▶ Prompt:
Print the data exactly. Omit the pictures.

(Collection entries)

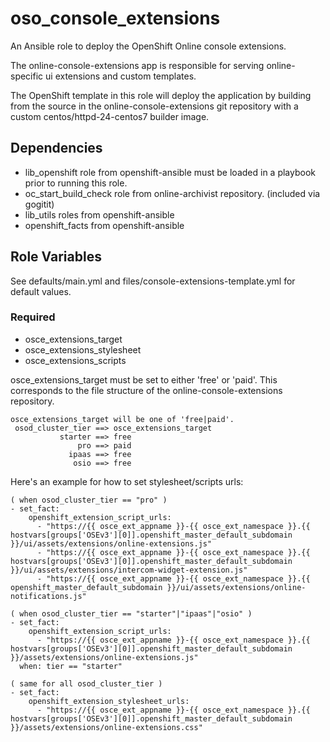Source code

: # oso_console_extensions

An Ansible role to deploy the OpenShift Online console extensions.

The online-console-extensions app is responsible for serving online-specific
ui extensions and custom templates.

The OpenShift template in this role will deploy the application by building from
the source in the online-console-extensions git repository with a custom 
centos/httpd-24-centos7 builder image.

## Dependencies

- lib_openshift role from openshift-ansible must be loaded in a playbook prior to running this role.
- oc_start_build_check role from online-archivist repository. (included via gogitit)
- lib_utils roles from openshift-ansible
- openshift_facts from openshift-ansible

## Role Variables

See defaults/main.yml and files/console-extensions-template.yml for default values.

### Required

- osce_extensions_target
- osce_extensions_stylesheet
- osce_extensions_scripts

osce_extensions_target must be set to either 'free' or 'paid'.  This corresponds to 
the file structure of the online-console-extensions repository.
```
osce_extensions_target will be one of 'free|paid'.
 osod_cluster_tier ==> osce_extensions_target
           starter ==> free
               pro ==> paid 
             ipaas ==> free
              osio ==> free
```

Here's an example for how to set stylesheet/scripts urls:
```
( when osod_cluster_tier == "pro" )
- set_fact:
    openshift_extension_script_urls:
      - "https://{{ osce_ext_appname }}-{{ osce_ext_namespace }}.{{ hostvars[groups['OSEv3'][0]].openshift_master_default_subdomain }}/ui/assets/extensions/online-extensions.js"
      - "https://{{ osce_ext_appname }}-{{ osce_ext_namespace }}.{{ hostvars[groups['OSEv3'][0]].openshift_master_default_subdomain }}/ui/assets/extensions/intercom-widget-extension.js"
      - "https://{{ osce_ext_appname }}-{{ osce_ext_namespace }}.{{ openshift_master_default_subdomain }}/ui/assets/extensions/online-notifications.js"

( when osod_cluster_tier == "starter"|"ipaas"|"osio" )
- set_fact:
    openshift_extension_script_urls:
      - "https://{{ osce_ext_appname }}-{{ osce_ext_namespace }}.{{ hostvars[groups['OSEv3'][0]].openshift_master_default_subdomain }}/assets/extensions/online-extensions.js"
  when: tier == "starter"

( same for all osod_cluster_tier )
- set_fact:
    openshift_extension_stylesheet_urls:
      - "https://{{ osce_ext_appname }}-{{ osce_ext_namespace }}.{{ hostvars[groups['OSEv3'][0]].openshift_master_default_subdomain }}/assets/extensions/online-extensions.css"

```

▶ Completed task:
Source code

: # oso_console_extensions

An Ansible role to deploy the OpenShift Online console extensions.

The online-console-extensions app is responsible for serving online-specific
ui extensions and custom templates.

The OpenShift template in this role will deploy the application by building from
the source in the online-console-extensions git repository with a custom 
centos/httpd-24-centos7 builder image.

## Dependencies

- lib_openshift role from openshift-ansible must be loaded in a playbook prior to running this role.
- oc_start_build_check role from online-archivist repository. (included via gogitit)
- lib_utils roles from openshift-ansible
- openshift_facts from openshift-ansible

## Role Variables

See defaults/main.yml and files/console-extensions-template.yml for default values.

### Required

- osce_extensions_target
- osce_extensions_stylesheet
- osce_extensions_scripts

osce_extensions_target must be set to either 'free' or 'paid'.  This corresponds to 
the file structure of the online-console-extensions repository.
```
osce_extensions_target will be one of 'free|paid'.
 osod_cluster_tier ==> osce_extensions_target
           starter ==> free
               pro ==> paid 
             ipaas ==> free
              osio ==> free
```

Here's an example for how to set stylesheet/scripts urls:
```
( when osod_cluster_tier == "pro" )
- set_fact:
    openshift_extension_script_urls:
      - "https://{{ osce_ext_appname }}-{{ osce_ext_namespace }}.{{ hostvars[groups['OSEv3'][0]].openshift_master_default_subdomain }}/ui/assets/extensions/online-extensions.js"
      - "https://{{ osce_ext_appname }}-{{ osce_ext_namespace }}.{{ hostvars[groups['OSEv3'][0]].openshift_master_default_subdomain }}/ui/assets/extensions/intercom-widget-extension.js"
      - "https://{{ osce_ext_appname }}-{{ osce_ext_namespace }}.{{ openshift_master_default_subdomain }}/ui/assets/extensions/online-notifications.js"

( when osod_cluster_tier == "starter"|"ipaas"|"osio" )
- set_fact:
    openshift_extension_script_urls:
      - "https://{{ osce_ext_appname }}-{{ osce_ext_namespace }}.{{ hostvars[groups['OSEv3'][0]].openshift_master_default_subdomain }}/assets/extensions/online-extensions.js"
  when: tier == "starter"

( same for all osod_cluster_tier )
- set_fact:
    openshift_extension_stylesheet_urls:
      - "https://{{ osce_ext_appname }}-{{ osce_ext_namespace }}.{{ hostvars[groups['OSEv3'][0]].openshift_master_default_subdomain }}/assets/extensions/online-extensions.css"

```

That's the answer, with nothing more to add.